- [INSTRUCTIONS TO FOLLOW]
The entries below contain a stretch that opens with the line containing "- Ligne 418" and closes with the line containing "- Ligne 419"; set down that stretch exactly, both ends included, and nothing else.

%%

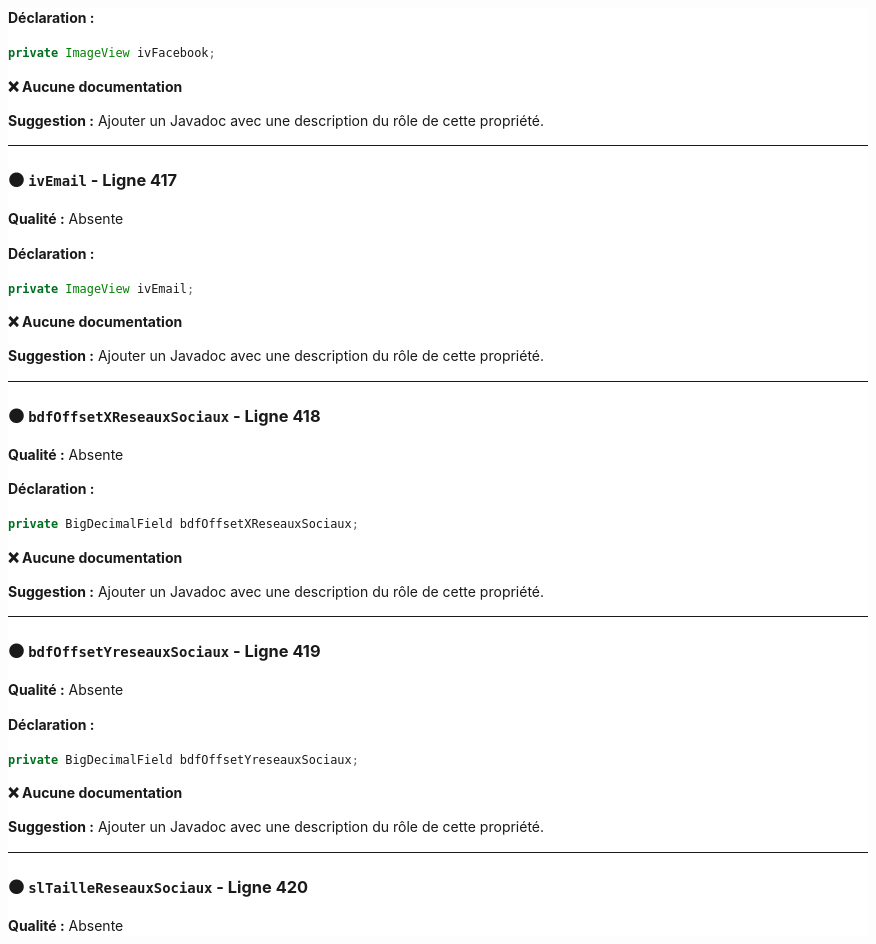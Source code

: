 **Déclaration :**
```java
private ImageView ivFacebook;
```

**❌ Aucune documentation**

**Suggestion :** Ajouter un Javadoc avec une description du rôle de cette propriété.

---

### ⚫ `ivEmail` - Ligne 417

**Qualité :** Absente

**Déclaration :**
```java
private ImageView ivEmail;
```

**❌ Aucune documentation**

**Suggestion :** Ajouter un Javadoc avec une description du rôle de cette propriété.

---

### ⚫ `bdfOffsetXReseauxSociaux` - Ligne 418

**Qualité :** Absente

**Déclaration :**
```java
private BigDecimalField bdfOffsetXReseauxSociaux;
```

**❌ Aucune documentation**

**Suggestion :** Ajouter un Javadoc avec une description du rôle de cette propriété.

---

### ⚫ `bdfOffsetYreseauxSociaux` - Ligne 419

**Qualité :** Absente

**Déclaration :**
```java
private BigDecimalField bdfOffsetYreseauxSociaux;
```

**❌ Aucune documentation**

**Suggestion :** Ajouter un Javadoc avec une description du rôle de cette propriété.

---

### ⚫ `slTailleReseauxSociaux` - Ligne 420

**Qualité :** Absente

%%
%%

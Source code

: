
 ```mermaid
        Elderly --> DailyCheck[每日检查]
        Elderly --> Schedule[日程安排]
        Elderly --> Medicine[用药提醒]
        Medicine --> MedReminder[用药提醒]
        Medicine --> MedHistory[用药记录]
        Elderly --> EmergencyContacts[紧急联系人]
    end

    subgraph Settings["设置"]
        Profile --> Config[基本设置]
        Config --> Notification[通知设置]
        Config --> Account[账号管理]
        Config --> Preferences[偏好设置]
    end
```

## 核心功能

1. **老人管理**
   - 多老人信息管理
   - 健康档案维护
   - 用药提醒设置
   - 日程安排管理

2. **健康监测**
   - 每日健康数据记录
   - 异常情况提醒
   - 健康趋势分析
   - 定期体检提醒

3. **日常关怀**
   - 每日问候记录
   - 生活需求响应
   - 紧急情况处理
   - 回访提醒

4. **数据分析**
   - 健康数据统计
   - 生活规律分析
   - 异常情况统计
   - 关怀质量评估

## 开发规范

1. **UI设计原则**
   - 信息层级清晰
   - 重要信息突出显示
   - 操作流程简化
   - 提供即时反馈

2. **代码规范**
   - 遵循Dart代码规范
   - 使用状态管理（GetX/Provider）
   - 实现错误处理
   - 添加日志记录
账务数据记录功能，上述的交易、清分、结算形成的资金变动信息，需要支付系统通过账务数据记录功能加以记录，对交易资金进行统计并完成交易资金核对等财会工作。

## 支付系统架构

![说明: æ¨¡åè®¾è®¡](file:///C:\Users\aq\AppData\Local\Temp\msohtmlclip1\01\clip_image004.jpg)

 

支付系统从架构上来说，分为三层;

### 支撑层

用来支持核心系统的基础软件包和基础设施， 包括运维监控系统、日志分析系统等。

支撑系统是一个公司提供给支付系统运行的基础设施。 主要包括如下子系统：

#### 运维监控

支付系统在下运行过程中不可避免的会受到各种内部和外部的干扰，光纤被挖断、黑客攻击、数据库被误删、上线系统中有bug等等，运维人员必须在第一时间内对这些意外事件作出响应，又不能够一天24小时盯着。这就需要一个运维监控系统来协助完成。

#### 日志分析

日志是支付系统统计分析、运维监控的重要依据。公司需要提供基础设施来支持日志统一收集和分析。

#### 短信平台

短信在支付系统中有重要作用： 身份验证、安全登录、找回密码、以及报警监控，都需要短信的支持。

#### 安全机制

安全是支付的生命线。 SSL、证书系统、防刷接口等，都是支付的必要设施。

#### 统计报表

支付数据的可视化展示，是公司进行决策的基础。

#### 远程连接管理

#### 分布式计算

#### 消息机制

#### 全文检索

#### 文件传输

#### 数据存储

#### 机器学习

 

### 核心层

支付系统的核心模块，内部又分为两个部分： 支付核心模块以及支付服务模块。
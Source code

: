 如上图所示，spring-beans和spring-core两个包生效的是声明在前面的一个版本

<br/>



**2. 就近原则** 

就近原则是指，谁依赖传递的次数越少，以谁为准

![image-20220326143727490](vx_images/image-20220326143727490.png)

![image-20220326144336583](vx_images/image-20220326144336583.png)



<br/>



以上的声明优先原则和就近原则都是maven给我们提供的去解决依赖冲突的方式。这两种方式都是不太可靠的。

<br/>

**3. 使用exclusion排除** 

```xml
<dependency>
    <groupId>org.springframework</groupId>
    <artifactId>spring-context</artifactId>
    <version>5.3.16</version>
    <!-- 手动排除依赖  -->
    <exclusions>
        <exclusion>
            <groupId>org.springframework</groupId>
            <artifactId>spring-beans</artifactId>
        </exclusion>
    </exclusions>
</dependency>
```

%%

- [WRITTEN ANSWER]
### ⚫ `bdfOffsetXReseauxSociaux` - Ligne 418

**Qualité :** Absente

**Déclaration :**
```java
private BigDecimalField bdfOffsetXReseauxSociaux;
```

**❌ Aucune documentation**

**Suggestion :** Ajouter un Javadoc avec une description du rôle de cette propriété.

---

### ⚫ `bdfOffsetYreseauxSociaux` - Ligne 419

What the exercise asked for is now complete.